Given data Start Marker

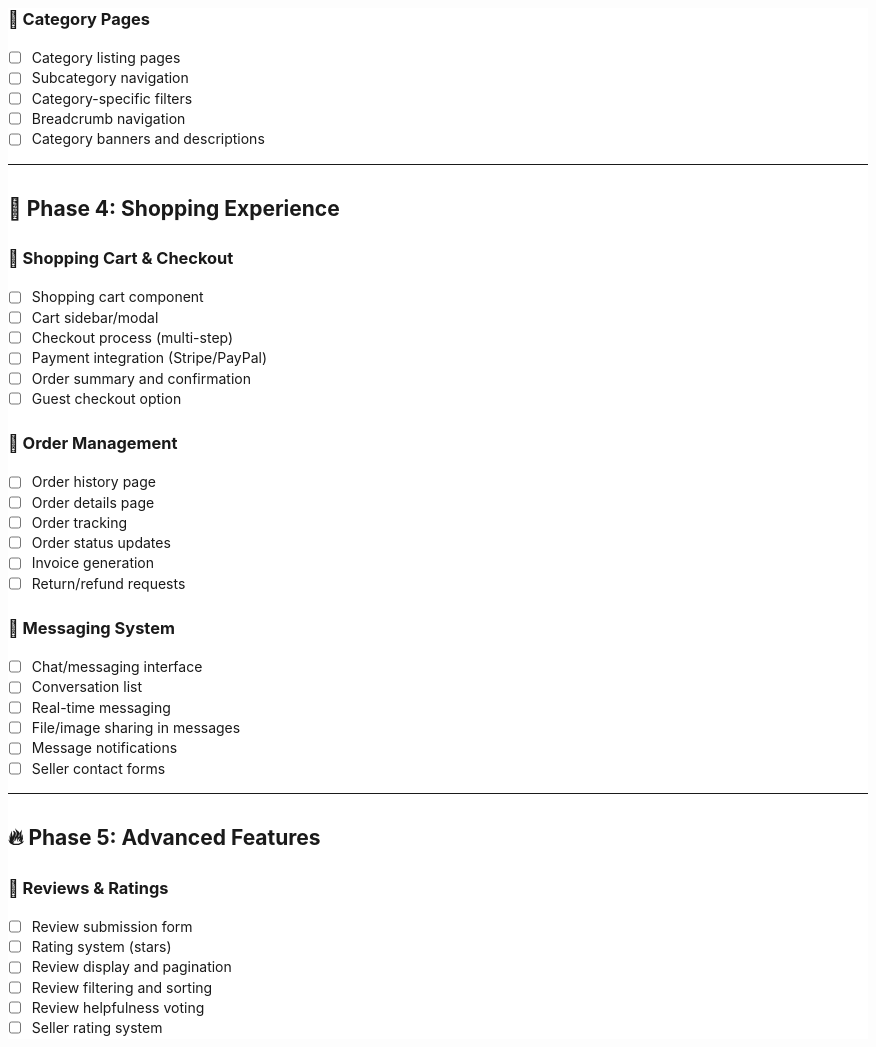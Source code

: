 ### 🔨 Category Pages

- [ ] Category listing pages
- [ ] Subcategory navigation
- [ ] Category-specific filters
- [ ] Breadcrumb navigation
- [ ] Category banners and descriptions

---

## 🛒 Phase 4: Shopping Experience

### 🔨 Shopping Cart & Checkout

- [ ] Shopping cart component
- [ ] Cart sidebar/modal
- [ ] Checkout process (multi-step)
- [ ] Payment integration (Stripe/PayPal)
- [ ] Order summary and confirmation
- [ ] Guest checkout option

### 🔨 Order Management

- [ ] Order history page
- [ ] Order details page
- [ ] Order tracking
- [ ] Order status updates
- [ ] Invoice generation
- [ ] Return/refund requests

### 🔨 Messaging System

- [ ] Chat/messaging interface
- [ ] Conversation list
- [ ] Real-time messaging
- [ ] File/image sharing in messages
- [ ] Message notifications
- [ ] Seller contact forms

---

## 🔥 Phase 5: Advanced Features

### 🔨 Reviews & Ratings

- [ ] Review submission form
- [ ] Rating system (stars)
- [ ] Review display and pagination
- [ ] Review filtering and sorting
- [ ] Review helpfulness voting
- [ ] Seller rating system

Given data End Marker

Action item -> Scan the records for the word "Shopping" and copy every line where it is found.

Answer section ->
## 🛒 Phase 4: Shopping Experience
### 🔨 Shopping Cart & Checkout
- [ ] Shopping cart component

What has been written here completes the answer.